We will use a corpus of scientific papers (title + abstracts) from the fields of information retrieval and natural language processing (the [IR Anthology](https://ir.webis.de/anthology/) and the [ACL Anthology](https://aclanthology.org/)). This notebook serves as a retrieval system, i.e., it gets a set of information needs (topics) and a corpus as input and produces a run file as output. Please do evaluations in a new dedicated notebook.

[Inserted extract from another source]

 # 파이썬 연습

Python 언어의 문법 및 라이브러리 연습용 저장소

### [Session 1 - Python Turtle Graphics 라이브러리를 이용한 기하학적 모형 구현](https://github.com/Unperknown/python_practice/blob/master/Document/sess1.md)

### Step 1: Import Libraries

We will use [tira](https://www.tira.io/), an information retrieval shared task platform, for loading the (pre-built) retrieval index and [ir_dataset](https://ir-datasets.com/) to subsequently build a retrieval system with [PyTerrier](https://github.com/terrier-org/pyterrier), an open-source search engine. We'll also use NLTK for query segmentation.

In [1]:
# Imports
from tira.third_party_integrations import ensure_pyterrier_is_loaded, persist_and_normalize_run
from tira.rest_api_client import Client
import pyterrier as pt
import pandas as pd
import os
import nltk
from nltk.tokenize import word_tokenize
from nltk.chunk import ne_chunk
from nltk.tag import pos_tag

# Download necessary NLTK data
nltk.download('punkt')
nltk.download('averaged_perceptron_tagger')
nltk.download('maxent_ne_chunker')
nltk.download('words')

# Create a REST client to the TIRA platform for retrieving the pre-indexed data.
ensure_pyterrier_is_loaded()
tira = Client()

  from .autonotebook import tqdm as notebook_tqdm


ModuleNotFoundError: No module named 'nltk'

### Step 2: Load the Dataset and the Index

In [None]:
# The dataset: the union of the IR Anthology and the ACL Anthology
pt_dataset = pt.get_dataset('irds:ir-lab-sose-2024/ir-acl-anthology-20240504-training')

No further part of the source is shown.